**WHAT THIS TASK INVOLVES:** Using the records below, filter out every line that lacks "solid" and copy the rest.

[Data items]
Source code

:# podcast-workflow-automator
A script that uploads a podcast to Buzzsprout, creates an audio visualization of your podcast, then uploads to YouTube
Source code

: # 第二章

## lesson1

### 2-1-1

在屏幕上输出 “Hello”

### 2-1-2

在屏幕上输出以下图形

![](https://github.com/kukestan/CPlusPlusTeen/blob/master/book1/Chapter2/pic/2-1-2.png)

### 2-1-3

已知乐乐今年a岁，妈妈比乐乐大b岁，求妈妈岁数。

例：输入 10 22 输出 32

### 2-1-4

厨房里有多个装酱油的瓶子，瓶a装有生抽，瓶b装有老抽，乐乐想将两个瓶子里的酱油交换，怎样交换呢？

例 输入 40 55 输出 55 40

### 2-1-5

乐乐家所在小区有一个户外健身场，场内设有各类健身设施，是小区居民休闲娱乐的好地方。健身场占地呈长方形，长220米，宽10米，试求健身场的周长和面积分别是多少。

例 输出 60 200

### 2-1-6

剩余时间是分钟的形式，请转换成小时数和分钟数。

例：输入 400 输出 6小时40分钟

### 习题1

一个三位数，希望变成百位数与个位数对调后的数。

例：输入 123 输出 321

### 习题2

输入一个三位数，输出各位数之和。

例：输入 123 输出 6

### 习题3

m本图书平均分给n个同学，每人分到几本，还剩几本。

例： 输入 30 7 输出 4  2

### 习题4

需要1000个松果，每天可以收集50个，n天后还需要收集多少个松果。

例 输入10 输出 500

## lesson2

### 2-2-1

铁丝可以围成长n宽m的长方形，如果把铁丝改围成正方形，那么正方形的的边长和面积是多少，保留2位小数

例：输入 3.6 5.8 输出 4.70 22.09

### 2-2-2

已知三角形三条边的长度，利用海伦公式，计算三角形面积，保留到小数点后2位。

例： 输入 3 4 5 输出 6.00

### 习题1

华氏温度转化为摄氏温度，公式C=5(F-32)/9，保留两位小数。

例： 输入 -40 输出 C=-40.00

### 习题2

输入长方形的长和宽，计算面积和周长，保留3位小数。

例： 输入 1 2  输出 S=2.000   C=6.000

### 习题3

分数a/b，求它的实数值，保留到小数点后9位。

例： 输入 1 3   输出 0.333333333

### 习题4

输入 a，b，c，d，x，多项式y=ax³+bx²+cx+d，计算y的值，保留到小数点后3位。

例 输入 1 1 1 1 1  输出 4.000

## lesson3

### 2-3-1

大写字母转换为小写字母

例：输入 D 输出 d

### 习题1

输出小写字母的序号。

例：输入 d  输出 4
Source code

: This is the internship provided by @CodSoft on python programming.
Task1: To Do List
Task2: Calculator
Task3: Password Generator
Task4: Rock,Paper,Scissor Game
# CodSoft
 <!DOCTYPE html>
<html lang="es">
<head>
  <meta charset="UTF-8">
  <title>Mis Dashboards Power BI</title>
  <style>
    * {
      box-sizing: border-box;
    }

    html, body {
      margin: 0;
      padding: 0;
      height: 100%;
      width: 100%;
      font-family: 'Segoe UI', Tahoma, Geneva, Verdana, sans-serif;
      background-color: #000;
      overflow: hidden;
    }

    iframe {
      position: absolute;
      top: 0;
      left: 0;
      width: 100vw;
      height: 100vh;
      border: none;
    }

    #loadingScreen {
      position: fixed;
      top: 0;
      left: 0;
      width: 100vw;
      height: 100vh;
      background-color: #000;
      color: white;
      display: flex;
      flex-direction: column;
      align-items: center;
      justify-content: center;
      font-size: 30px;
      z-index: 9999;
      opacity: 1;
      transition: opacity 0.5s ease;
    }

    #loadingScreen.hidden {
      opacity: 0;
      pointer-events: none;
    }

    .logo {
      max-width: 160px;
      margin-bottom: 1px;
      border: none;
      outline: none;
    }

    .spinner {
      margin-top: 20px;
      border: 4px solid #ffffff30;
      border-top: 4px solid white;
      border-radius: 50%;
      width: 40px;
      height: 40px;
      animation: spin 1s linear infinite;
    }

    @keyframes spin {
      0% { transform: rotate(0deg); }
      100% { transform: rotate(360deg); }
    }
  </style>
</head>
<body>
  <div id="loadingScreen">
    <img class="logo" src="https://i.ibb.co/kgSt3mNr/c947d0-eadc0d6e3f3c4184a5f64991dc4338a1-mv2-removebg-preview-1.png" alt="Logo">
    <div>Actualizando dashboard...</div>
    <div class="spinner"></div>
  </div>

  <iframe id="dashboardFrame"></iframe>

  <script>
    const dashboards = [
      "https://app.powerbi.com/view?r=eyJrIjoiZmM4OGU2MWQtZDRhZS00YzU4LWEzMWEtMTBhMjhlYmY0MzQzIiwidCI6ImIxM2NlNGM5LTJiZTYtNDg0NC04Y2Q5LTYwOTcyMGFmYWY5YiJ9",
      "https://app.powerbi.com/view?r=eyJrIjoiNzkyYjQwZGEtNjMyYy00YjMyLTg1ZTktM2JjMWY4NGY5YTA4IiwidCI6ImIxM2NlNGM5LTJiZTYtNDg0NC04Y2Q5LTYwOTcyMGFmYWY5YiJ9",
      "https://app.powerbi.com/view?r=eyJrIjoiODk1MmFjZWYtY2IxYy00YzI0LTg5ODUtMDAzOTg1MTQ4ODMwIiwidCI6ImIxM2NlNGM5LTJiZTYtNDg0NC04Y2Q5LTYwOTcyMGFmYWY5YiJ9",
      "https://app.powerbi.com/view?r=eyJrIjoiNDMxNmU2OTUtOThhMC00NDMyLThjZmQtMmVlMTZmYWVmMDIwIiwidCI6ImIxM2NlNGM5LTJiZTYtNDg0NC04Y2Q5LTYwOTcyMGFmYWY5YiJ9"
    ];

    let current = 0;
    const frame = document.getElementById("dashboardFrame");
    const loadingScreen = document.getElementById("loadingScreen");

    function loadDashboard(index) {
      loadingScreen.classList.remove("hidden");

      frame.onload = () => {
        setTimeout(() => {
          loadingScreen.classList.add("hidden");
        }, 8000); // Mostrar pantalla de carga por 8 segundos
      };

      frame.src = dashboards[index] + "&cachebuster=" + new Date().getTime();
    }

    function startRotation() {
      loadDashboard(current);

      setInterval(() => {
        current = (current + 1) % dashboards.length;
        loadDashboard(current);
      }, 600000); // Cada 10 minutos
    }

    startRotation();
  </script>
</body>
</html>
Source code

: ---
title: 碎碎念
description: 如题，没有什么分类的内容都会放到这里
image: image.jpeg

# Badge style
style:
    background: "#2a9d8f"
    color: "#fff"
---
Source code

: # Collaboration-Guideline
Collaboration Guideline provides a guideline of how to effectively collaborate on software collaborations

---

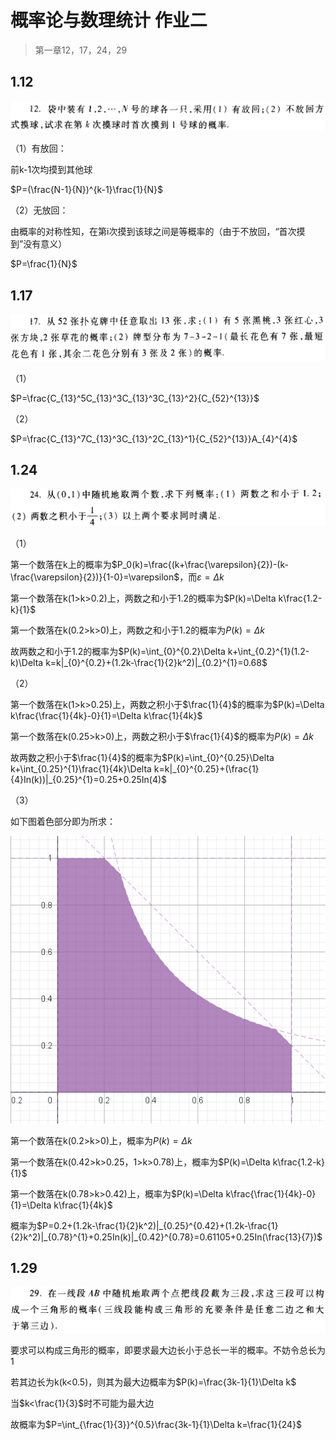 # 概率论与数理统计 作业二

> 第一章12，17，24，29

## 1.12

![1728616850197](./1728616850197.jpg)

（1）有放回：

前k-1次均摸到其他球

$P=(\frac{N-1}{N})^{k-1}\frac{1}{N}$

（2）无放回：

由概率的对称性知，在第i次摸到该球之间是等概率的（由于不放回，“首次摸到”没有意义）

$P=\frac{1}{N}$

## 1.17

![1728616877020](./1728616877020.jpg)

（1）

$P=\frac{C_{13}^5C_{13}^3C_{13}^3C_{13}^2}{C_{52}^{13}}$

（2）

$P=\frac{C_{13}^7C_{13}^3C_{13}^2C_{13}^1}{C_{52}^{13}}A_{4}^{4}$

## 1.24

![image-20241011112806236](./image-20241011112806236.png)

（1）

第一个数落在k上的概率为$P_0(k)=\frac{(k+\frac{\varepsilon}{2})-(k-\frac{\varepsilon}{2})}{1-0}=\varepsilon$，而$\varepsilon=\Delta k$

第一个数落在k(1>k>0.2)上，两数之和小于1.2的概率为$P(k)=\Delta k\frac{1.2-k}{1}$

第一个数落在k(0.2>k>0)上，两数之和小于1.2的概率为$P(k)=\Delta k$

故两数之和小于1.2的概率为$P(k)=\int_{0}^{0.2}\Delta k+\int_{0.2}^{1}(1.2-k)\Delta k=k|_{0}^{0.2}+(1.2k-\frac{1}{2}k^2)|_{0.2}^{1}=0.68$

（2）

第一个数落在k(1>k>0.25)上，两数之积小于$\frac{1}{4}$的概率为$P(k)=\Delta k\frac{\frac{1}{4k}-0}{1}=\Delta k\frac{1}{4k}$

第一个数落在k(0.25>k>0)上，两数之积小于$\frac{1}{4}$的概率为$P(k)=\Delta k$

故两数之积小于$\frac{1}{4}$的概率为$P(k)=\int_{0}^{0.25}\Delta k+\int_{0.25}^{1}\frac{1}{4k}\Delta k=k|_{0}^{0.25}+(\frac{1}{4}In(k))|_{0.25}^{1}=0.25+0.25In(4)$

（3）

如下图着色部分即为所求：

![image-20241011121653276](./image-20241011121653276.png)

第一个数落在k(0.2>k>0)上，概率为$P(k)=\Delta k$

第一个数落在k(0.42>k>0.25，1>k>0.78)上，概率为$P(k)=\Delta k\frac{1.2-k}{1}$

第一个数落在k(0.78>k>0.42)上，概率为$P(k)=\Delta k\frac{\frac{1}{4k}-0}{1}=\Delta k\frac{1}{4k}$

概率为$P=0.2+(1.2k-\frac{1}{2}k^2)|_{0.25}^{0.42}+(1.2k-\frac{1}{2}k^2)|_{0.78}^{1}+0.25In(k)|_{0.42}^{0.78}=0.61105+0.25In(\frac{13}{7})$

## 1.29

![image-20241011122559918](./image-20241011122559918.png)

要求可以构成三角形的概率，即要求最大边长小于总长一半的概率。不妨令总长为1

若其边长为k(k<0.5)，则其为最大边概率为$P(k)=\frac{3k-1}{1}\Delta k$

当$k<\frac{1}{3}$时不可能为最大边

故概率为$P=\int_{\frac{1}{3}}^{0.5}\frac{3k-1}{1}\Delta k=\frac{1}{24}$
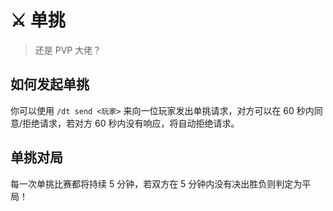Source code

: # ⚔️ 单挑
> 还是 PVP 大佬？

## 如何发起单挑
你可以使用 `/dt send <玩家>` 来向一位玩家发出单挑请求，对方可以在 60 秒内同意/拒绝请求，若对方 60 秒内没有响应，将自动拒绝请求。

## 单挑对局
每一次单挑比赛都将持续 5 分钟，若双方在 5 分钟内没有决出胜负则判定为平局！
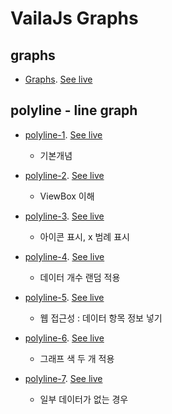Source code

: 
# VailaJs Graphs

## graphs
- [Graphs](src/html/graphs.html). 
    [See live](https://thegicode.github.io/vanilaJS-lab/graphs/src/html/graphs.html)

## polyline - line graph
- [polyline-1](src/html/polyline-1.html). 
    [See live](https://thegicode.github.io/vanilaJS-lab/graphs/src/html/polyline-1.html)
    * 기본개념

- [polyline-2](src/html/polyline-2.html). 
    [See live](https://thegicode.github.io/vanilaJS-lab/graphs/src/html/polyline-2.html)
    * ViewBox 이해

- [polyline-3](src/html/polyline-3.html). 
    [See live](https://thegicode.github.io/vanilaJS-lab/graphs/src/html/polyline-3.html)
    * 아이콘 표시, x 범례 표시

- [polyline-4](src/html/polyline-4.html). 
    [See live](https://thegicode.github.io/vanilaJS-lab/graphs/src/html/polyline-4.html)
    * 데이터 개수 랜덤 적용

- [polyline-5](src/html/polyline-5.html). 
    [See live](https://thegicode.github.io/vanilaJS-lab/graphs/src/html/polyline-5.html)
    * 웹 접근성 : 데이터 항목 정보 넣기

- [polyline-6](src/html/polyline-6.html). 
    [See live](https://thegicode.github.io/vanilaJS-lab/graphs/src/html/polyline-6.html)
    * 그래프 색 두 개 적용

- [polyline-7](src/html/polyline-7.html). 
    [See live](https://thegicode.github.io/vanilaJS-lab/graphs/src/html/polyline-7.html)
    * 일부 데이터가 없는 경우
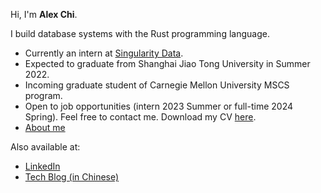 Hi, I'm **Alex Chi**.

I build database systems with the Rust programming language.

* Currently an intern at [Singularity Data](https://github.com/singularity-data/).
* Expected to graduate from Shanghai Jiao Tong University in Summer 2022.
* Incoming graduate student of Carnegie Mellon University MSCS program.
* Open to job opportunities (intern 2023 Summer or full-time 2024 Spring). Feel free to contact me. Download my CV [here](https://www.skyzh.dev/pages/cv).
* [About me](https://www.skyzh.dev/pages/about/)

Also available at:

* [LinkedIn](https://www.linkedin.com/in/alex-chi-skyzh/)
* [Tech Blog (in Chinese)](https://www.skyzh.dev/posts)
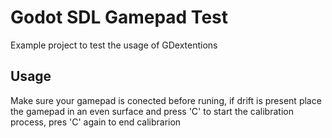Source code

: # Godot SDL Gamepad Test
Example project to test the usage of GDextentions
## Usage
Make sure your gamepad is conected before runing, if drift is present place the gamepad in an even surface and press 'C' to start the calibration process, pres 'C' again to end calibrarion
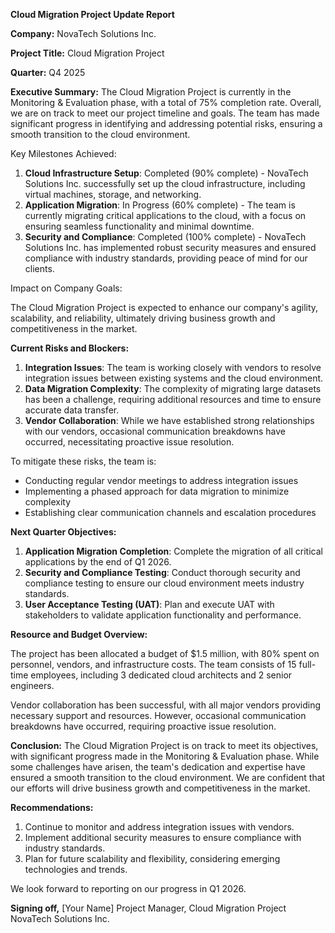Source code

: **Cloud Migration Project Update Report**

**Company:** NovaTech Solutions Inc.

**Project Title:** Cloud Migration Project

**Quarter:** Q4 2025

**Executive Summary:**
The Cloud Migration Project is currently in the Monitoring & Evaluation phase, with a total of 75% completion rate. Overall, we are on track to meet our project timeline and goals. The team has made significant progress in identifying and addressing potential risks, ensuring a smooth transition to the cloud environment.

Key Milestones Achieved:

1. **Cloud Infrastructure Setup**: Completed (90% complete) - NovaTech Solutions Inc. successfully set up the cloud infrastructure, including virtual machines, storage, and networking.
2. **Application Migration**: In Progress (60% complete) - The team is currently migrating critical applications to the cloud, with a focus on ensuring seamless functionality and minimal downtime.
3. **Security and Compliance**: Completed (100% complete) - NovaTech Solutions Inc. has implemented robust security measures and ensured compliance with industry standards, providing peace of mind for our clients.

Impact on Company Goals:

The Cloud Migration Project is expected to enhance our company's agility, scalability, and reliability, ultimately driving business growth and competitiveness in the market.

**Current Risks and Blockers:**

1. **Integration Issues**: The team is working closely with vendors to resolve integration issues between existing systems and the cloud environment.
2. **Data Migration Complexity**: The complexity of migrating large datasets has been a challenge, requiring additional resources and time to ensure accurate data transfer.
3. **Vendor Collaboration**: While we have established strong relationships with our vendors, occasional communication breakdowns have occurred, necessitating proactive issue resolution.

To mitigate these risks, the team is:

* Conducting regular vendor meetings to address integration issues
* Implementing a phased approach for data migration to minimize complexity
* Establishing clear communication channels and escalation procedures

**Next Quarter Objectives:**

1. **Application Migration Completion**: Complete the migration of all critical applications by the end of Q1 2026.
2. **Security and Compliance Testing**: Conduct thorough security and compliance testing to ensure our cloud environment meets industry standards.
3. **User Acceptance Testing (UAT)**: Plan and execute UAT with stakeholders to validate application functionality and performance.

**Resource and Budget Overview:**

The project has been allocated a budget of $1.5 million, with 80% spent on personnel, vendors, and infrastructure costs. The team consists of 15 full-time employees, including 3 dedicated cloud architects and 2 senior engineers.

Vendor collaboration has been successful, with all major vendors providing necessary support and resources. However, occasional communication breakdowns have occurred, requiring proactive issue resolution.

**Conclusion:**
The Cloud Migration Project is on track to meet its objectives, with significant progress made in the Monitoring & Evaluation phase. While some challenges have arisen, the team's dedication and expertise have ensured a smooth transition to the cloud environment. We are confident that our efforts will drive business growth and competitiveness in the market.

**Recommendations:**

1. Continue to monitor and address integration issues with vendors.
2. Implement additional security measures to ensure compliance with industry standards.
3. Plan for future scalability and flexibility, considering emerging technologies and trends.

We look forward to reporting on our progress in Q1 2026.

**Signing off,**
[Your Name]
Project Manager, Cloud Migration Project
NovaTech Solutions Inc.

...

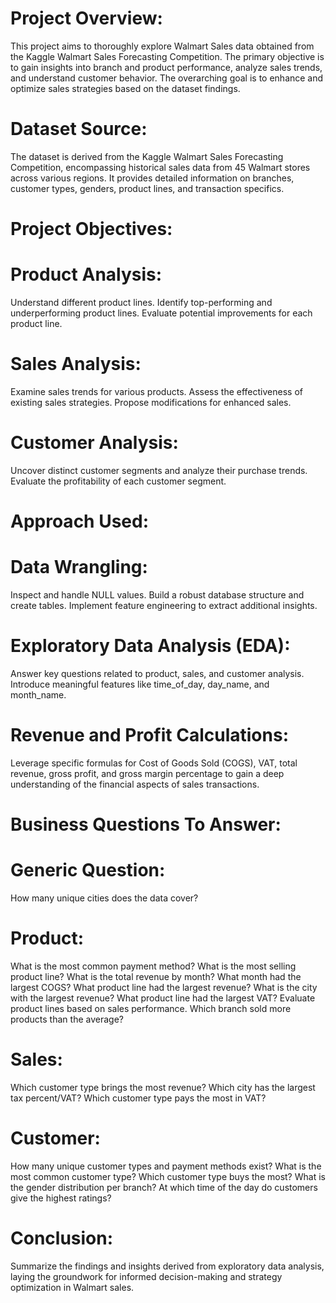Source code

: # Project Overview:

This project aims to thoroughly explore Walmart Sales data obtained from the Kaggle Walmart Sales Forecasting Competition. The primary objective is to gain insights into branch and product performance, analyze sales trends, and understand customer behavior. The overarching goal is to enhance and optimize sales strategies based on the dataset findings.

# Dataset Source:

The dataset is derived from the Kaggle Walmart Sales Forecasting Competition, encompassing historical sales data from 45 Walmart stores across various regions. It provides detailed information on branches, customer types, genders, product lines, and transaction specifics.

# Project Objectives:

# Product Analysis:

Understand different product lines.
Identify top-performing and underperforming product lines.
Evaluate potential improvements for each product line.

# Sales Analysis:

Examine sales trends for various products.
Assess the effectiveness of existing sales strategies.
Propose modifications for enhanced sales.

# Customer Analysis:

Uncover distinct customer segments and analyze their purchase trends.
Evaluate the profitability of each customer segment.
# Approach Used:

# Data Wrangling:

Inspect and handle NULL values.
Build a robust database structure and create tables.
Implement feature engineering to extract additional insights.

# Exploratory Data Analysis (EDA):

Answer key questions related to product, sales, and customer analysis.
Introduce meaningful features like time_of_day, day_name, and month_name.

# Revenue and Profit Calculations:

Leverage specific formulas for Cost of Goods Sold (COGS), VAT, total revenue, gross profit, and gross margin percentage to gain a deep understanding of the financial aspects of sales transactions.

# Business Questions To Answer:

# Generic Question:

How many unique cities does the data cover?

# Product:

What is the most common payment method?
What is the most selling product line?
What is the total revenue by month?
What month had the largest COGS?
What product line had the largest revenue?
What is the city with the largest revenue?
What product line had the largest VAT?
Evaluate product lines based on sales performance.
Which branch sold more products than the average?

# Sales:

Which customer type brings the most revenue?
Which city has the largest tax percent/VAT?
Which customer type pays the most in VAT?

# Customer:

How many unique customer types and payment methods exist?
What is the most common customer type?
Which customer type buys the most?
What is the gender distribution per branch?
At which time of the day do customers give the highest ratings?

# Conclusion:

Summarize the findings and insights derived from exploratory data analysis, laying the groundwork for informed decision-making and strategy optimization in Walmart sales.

**ANSWER SECTION:**
      border: 4px solid #ffffff30;
      border-top: 4px solid white;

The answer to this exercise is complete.